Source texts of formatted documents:

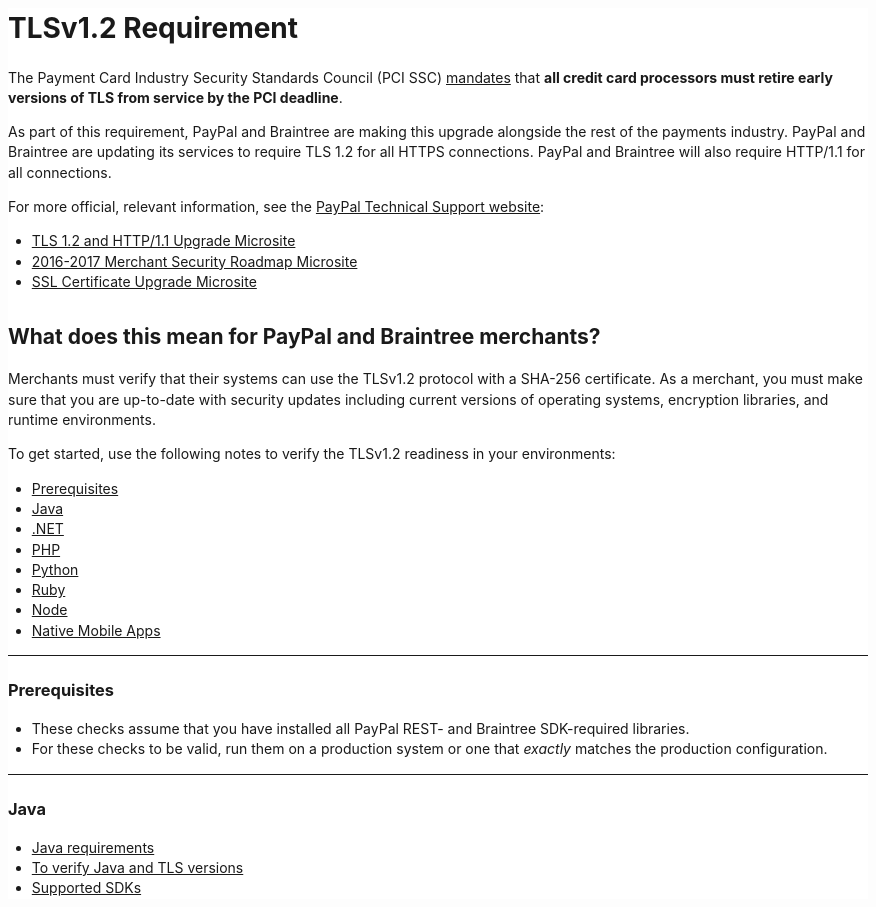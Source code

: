 # TLSv1.2 Requirement

The Payment Card Industry Security Standards Council (PCI SSC) [mandates](http://blog.pcisecuritystandards.org/migrating-from-ssl-and-early-tls) that **all credit card processors must retire early versions of TLS from service by the PCI deadline**. 

As part of this requirement, PayPal and Braintree are making this upgrade alongside the rest of the payments industry. PayPal and Braintree are updating its services to require TLS 1.2 for all HTTPS connections. PayPal and Braintree will also require HTTP/1.1 for all connections.

For more official, relevant information, see the [PayPal Technical Support website](https://www.paypal-techsupport.com):
* [TLS 1.2 and HTTP/1.1 Upgrade Microsite](https://www.paypal-knowledge.com/infocenter/index?page=content&id=FAQ1914&expand=true&locale=en_US)
* [2016-2017 Merchant Security Roadmap Microsite](https://www.paypal-knowledge.com/infocenter/index?page=content&id=FAQ1913&expand=true&locale=en_US)
* [SSL Certificate Upgrade Microsite](https://www.paypal-knowledge.com/infocenter/index?page=content&id=FAQ1766&expand=true&locale=en_US)

## What does this mean for PayPal and Braintree merchants?

Merchants must verify that their systems can use the TLSv1.2 protocol with a SHA-256 certificate. As a merchant, you must make sure that you are up-to-date with security updates including current versions of operating systems, encryption libraries, and runtime environments.

To get started, use the following notes to verify the TLSv1.2 readiness in your environments:

* [Prerequisites](#prerequisites)
* [Java](#java)
* [.NET](#net)
* [PHP](#php)
* [Python](#python)
* [Ruby](#ruby)
* [Node](#node)
* [Native Mobile Apps](#native-mobile-apps)

* * *

### Prerequisites 

* These checks assume that you have installed all PayPal REST- and Braintree SDK-required libraries. 
* For these checks to be valid, run them on a production system or one that *exactly* matches the production configuration.

* * *

### Java

* [Java requirements](#java-requirements)
* [To verify Java and TLS versions](#to-verify-java-and-tls-versions)
* [Supported SDKs](#supported-sdks-java)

[Assigned task] Each entry above must come back exactly as written. Drop the images.

[Task response]
Source code

: # TLSv1.2 Requirement

The Payment Card Industry Security Standards Council (PCI SSC) [mandates](http://blog.pcisecuritystandards.org/migrating-from-ssl-and-early-tls) that **all credit card processors must retire early versions of TLS from service by the PCI deadline**. 

As part of this requirement, PayPal and Braintree are making this upgrade alongside the rest of the payments industry. PayPal and Braintree are updating its services to require TLS 1.2 for all HTTPS connections. PayPal and Braintree will also require HTTP/1.1 for all connections.

For more official, relevant information, see the [PayPal Technical Support website](https://www.paypal-techsupport.com):
* [TLS 1.2 and HTTP/1.1 Upgrade Microsite](https://www.paypal-knowledge.com/infocenter/index?page=content&id=FAQ1914&expand=true&locale=en_US)
* [2016-2017 Merchant Security Roadmap Microsite](https://www.paypal-knowledge.com/infocenter/index?page=content&id=FAQ1913&expand=true&locale=en_US)
* [SSL Certificate Upgrade Microsite](https://www.paypal-knowledge.com/infocenter/index?page=content&id=FAQ1766&expand=true&locale=en_US)

## What does this mean for PayPal and Braintree merchants?

Merchants must verify that their systems can use the TLSv1.2 protocol with a SHA-256 certificate. As a merchant, you must make sure that you are up-to-date with security updates including current versions of operating systems, encryption libraries, and runtime environments.

To get started, use the following notes to verify the TLSv1.2 readiness in your environments:

* [Prerequisites](#prerequisites)
* [Java](#java)
* [.NET](#net)
* [PHP](#php)
* [Python](#python)
* [Ruby](#ruby)
* [Node](#node)
* [Native Mobile Apps](#native-mobile-apps)

* * *

### Prerequisites 

* These checks assume that you have installed all PayPal REST- and Braintree SDK-required libraries. 
* For these checks to be valid, run them on a production system or one that *exactly* matches the production configuration.

* * *

### Java

* [Java requirements](#java-requirements)
* [To verify Java and TLS versions](#to-verify-java-and-tls-versions)
* [Supported SDKs](#supported-sdks-java)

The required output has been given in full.